A little booze, a little flirting, a lot of beautiful boys gyrating around me--I can feel the dismal Diggler haze lifting from my life.

I'm pretty much tanked on my first drink when a hush settles over the party-goers. You know those weird silences that just sort of happen at parties, and you never know why? Well, this time I know why--the twins have appeared in their costumes, and everyone has stopped to look. All eyes--gay, straight, male, female, undead--are on them.

They are sporting baseball caps, black lines under their eyes--and jockstraps. That's it. I look them up and down and back up again, and then I see it--their caps have the Twins logo. Very clever.

I chuckle, but I'm the only one who seems to be reacting with anything other than sheer amazement. The looks on the faces of the other in the room tell the tale--the girls are trying not to gasp audibly at the perfect beauty of the twins, and the guys frown to see themselves outdone. This difference of opinion is not likely to lead to heterosexual bliss. There are, however, a few male couples who are in perfect agreement about their support for the Minnesota Twins.

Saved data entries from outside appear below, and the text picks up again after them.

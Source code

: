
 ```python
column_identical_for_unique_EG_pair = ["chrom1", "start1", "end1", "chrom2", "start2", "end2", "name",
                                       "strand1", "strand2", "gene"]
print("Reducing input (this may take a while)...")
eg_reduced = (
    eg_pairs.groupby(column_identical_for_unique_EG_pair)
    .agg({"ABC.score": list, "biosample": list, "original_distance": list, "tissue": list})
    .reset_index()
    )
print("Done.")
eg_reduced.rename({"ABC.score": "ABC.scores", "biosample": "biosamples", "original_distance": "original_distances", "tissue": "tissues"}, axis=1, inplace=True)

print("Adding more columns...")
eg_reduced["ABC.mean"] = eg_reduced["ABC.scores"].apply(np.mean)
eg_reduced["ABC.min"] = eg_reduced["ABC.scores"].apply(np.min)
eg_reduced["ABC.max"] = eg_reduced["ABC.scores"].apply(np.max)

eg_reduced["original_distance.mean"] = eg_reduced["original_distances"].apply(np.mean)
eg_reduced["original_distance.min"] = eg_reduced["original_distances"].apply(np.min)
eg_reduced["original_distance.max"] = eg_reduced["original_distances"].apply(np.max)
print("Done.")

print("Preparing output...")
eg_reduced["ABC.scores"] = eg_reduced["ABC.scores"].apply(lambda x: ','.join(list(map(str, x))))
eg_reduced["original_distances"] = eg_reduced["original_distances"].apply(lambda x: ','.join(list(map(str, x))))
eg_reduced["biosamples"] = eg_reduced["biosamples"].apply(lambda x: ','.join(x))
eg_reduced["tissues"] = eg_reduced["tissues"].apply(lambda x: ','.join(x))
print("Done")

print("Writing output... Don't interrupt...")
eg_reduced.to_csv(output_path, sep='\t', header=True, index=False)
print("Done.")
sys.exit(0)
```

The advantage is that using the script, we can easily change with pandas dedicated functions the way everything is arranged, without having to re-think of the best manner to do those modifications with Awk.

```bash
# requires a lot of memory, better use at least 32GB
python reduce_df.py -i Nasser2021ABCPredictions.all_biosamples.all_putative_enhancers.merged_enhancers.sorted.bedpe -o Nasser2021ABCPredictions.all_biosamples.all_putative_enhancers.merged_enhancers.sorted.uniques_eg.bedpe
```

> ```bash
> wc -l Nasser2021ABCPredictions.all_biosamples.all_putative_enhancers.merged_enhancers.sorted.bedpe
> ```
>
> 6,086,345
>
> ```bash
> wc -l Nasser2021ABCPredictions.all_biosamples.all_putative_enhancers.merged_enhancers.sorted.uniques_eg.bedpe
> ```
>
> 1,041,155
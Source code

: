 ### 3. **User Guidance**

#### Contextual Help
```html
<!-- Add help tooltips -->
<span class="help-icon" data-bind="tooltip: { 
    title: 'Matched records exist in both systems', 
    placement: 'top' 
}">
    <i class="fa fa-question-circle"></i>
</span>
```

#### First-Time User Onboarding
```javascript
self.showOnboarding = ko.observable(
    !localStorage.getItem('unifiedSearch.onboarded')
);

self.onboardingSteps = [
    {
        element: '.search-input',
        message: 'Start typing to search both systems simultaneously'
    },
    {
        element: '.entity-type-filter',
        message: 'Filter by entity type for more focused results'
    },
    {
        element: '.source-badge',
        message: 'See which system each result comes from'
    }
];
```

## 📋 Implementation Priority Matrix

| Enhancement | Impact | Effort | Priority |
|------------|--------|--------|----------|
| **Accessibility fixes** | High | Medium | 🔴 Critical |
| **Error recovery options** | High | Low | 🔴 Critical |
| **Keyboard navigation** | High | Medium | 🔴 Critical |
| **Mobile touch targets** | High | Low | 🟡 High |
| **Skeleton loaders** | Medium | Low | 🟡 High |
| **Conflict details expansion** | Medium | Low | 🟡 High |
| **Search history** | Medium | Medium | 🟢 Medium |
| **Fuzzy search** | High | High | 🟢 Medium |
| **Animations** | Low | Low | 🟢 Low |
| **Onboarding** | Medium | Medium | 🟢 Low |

Then the party starts up again--the twins have stepped into the crowd, and the pause button has been released. They come my way first--the eyes of the crowd are on them, and when they stand on either side of me I am bathed in the glow that they attract.

The twins, because they are perfect in their modesty as in all other things, are a bit taken aback by the reaction they have caused.

"You'd think," one says, and the other completes the sentence, "That they've never seen baseball players before."

I laugh.

"You two kill me. I'm used to this," I say, gesturing at their lovely, lovely bodies, "But most of these poor folks don't get to see you naked. You have to understand their shock and awe."

"Josh, you are too much." I hope that was Porter. I would like to be too much to Porter.

They reach for the drinks that mummy with the wandering eyes is handing them, and as they do I get to appreciate their costume from behind. They went all out for authenticity--their jockstraps are old-school, with a wide white band across the top of their perfect cheeks, and two smaller straps that plunge into the special place that lies between.

"If I'm not mistaken, you two have been tanning au naturel in preparation for the festivities."